Dust off your old Blues jersey and wear it proudly
Auckland has been the unsolvable riddle for New Zealand Rugby this past decade — not quite a rugby wasteland as such, but a city with giant participation black spots where whole communities have cared little for the game.
The national body has thrown time and money at the city, trying all sorts of weird and wonderful ideas in its quest to drive up interest and get more kids — more people — playing and watching.
It has, until now, been an impossible job. Success stories have been few and far between and rugby has remained mostly anathema to those not familiar with it and it hasn’t held the attention or interest of those who are.
Auckland sprawls for as far as the eye can see now, on track to be home for two million people soon enough, and yet the more it grows, the less likely it is that rugby will be the chosen sport of the majority.
There are pockets of the city where the game remains strong and the traditional boys’ schools continue to grab the best athletes and win the
majority of resources. The city’s fractured relationship with the sport is best epitomised, however, by the failure to make any kind of footprint with the Asian community and the low participation rates in South Auckland.
What’s different today and may change the whole dynamic of the city’s relationship with the game is that the Blues are now winners.
They have won a title and everyone loves the sense of achievement and certainty that emanates from a winner, even one that feels just a touch economy class,
as Super Rugby Transtasman does.
Winners have a different ability to appeal to a wider audience, and winners are lovable, supportable and capable of fostering a hitherto unknown sense of pride.
Auckland is a city of changing socio-demographics. Immigration, pre-Covid, was no longer predominantly driven by Brits arriving with an ingrained knowledge and understanding of sports popular in the old Commonwealth.
As the city grew, rugby’s popularity and influence became disproportionately less as more people arrived with virtually no knowledge of its peculiarities and no incentive to bother finding out.
There was no gravitational pull towards the sport because there was no North Star leading the way in Super Rugby. The Blues were not a magnet attracting new followers because it’s a hard and fast rule in sport that all the marketing dollars in the world can’t buy what success can.
Stick a billboard up that says “Come to Eden Park” and no one will. Win a title and the world is suddenly interested.
Win a title and that old Blues jersey, the one bought back in the mid-1990s when the team was winning, can be dusted off and worn again.
Win a title and those who previously didn’t care about either the Blues or rugby will instantly be thinking about buying a ball and maybe a jersey and perhaps heading down the park to see if they can pass it like Finlay Christie or kick it like Zarn Sullivan.
This is not how things have previously been. New arrivals to Auckland have no doubt looked around once they got here and sensed no reason to connect with the Blues, and by extension rugby.
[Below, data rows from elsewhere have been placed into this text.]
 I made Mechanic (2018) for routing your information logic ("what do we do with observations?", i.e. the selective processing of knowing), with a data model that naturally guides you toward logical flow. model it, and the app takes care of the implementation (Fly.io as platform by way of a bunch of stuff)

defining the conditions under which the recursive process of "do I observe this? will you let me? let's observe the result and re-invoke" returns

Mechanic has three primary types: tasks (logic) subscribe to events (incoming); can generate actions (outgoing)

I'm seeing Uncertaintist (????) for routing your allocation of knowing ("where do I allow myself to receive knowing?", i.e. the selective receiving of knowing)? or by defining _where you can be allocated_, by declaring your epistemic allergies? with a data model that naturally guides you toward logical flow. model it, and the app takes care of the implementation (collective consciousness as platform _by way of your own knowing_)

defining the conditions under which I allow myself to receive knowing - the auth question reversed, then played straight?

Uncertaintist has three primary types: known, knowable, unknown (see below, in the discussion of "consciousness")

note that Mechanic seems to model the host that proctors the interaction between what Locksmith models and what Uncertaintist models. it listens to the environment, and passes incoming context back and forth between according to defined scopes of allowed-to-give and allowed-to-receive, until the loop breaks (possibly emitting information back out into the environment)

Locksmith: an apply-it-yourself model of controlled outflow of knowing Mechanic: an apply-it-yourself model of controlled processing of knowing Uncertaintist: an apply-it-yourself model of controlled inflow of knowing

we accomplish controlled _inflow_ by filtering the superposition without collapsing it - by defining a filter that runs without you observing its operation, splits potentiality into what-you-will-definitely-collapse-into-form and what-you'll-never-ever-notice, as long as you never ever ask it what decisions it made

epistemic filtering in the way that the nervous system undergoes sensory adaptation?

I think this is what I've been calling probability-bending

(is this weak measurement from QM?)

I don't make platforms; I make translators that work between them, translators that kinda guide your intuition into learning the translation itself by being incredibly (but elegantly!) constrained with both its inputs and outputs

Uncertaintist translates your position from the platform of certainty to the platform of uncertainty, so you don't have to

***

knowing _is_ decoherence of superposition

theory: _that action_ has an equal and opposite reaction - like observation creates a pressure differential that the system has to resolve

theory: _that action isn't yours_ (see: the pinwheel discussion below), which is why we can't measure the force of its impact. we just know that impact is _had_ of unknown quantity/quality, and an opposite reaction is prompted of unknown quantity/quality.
When it was apparent the locals had an uneasy relationship with the club and were seemingly going to
Eden Park under sufferance — it gave those new in town a distinct sense that it would be a serious social faux pas to turn up to an event wearing a replica Blues jersey.
To assimilate in Auckland these past two decades, it has been best to avoid the Blues. Look at playgrounds across the city — where most children turn up wearing a Barcelona shirt, most specifically that of Lionel Messi.
And that’s the power of winning right there — that kids 20,000km away in Auckland will happily, proudly, wear a replica jersey of a Spanish football club, but not that of their home rugby team.
Maybe that will all change now. Auckland kids needn’t scour the world to fill their wardrobe or worry what their friends might think if they declare their allegiance to the Blues.
Winning has removed the stigma, made it socially acceptable to be a Blues fan, and in a year or so, Auckland’s coolest kids could still be coming to school with a No 10 on their jersey, but that of Beauden Barrett rather than Messi.
One title may not be enough to deliver thousands of new players or fans. But it’s certainly a start, and if Auckland is going to become the rugby powerhouse it wants to be and NZR needs it to be, then it seems more likely to happen now than it has at any other time in the past 18 years.